CHEYENNE - Tim Robinson, an instructor in the University of Wyoming statistical department, was on the phone Monday at about 8 a.m. with a staff member at Virginia Tech who had been on the committee that approved his advanced degree at the southwestern Virginia college.

"He commented that there were sirens going" and said there had been a shooting in one of the dormitories, Robinson said. He got off the phone and turned on the news.

Robinson said he has kept in touch with several people in Blacksburg, Va., where the campus for 26,000 students is located.

"It really hits close to home. I got married on the Virginia Tech campus. It's a place that's very near and dear to my heart," Robinson said in a telephone interview from Laramie.

"It's a close knit community," Robinson said. He and his wife, who has family in Blacksburg, know some of the school's engineering students but don't know about their situation.

Anne Moore, women's soccer coach at UW, spent four years on the Virginia Tech campus before getting her master's degree in 1996. Moore also coached soccer at the school, and her husband was an officer with the Blacksburg Police Department.

She said she had the television on all day Monday.

"It's very surreal, because it's such a wonderful place to live. It's very safe. It's very similar to Laramie," Moore said.

The town is surrounded by national forest and national park land, she added.

"It's just amazing that something like this could happen in such a beautiful place," Moore said. "It's shocking to me."

She said she knows the soccer coach at Virginia Tech but hadn't called her yet because she has a lot to deal with right now checking on the student-athletes.

Moore said many of her high school classmates in Fairfax, Va., went to Virginia Tech, one of the two largest school in the state. The other is the University of Virginia at Charlottesville.

Meanwhile, a former Virginia Tech professor and his wife who have retired in Buffalo expressed shock at the news of the shooting spree that killed more than 30 people.

"It's awful, such a tragedy," Jane Bollinger said. "It's just hard to believe that such a murder of such proportions could happen on that lovely college campus. Virginia Tech was home to us for so long."

Bollinger and her husband, Gil, spent 25 years in Blacksburg, where Gil served as head of the Geology Department in the Arts and Science College.
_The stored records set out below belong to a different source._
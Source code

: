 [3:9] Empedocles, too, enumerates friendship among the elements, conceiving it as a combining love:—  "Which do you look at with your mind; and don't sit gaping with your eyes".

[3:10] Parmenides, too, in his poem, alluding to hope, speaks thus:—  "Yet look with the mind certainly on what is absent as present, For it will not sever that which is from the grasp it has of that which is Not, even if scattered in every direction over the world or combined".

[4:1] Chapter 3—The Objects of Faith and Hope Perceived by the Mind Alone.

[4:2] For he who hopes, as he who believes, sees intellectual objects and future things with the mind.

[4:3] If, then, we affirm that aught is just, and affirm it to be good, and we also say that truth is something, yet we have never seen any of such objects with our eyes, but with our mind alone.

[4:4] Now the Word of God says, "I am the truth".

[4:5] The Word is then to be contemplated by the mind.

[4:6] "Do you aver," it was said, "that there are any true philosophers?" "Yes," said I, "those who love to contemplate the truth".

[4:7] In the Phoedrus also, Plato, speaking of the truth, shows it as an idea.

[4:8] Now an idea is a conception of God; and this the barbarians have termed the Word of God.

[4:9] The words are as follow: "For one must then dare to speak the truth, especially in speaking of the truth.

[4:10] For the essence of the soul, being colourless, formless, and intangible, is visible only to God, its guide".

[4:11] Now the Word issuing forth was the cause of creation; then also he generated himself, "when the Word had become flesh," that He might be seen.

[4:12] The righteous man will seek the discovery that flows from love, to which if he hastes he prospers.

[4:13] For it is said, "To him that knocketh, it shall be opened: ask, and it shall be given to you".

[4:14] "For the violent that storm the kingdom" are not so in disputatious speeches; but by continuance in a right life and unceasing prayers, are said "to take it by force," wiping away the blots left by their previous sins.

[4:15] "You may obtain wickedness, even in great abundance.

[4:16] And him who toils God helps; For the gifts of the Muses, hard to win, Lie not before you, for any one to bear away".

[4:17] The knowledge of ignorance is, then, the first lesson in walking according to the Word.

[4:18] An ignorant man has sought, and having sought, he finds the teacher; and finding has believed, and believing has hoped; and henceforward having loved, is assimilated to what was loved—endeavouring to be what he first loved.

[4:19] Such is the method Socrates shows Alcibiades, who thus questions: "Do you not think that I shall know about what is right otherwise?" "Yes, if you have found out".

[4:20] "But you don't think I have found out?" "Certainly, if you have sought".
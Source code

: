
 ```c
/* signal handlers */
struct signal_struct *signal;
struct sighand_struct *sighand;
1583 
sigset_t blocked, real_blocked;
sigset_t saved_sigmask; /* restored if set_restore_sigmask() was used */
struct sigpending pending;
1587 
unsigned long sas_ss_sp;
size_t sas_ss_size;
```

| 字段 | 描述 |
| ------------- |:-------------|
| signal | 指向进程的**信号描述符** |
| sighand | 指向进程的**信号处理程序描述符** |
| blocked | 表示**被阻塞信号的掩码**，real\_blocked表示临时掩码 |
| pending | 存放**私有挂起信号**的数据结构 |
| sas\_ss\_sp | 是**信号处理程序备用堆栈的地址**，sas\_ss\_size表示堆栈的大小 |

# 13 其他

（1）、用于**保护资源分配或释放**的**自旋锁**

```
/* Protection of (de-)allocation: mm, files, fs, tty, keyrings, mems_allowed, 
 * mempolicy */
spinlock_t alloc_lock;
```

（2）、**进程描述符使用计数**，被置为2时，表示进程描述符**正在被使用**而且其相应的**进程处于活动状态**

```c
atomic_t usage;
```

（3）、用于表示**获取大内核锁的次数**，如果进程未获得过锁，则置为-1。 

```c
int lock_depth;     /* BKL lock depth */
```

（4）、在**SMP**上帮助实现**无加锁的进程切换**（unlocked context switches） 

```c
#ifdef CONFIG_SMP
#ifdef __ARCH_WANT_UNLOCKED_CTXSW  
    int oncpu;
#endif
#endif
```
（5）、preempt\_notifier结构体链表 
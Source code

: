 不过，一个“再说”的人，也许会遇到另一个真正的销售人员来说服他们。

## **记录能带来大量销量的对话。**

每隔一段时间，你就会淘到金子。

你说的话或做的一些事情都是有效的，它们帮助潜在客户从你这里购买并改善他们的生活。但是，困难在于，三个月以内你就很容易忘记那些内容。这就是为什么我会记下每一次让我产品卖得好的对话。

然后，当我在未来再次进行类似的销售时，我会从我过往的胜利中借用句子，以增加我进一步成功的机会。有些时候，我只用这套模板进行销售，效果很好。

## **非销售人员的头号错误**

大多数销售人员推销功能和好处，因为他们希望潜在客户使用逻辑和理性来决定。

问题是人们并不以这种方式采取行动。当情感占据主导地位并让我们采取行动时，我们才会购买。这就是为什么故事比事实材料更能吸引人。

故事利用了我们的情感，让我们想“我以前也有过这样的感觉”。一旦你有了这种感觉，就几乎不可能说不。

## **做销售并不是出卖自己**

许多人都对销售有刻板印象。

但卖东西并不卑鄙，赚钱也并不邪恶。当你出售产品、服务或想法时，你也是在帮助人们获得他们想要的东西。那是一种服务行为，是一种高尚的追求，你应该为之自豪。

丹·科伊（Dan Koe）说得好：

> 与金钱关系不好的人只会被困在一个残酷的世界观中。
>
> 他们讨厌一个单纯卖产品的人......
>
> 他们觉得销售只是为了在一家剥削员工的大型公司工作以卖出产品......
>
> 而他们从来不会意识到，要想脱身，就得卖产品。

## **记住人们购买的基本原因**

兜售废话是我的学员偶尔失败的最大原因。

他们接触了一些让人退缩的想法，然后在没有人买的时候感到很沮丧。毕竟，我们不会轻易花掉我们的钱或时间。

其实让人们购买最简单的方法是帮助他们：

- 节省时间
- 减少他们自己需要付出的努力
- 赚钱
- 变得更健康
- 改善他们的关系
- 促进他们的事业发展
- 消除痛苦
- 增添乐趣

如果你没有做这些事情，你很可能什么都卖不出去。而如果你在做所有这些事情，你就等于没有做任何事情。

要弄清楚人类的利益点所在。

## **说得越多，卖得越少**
It was in the little college town of 30,000 to 40,000 where the couple reared their three sons.

"Nothing like that ever happened there in the quarter century we lived in the college community, and it's definitely a shock," Gil said.

"We've not contacted any of our friends in the area - not even our son who lives some 35 miles from the university," Gil said at midday Monday. "We feel like everything there is in such confusion and the authorities have not had time to identify the victims."

Asked about security on the campus, Bollinger says the campus layout is much like many other universities.

"Virginia Tech is like the University of Wyoming - it's a land-grant school," he said. "…It's a very open campus, and anybody can wander around without arousing suspicion."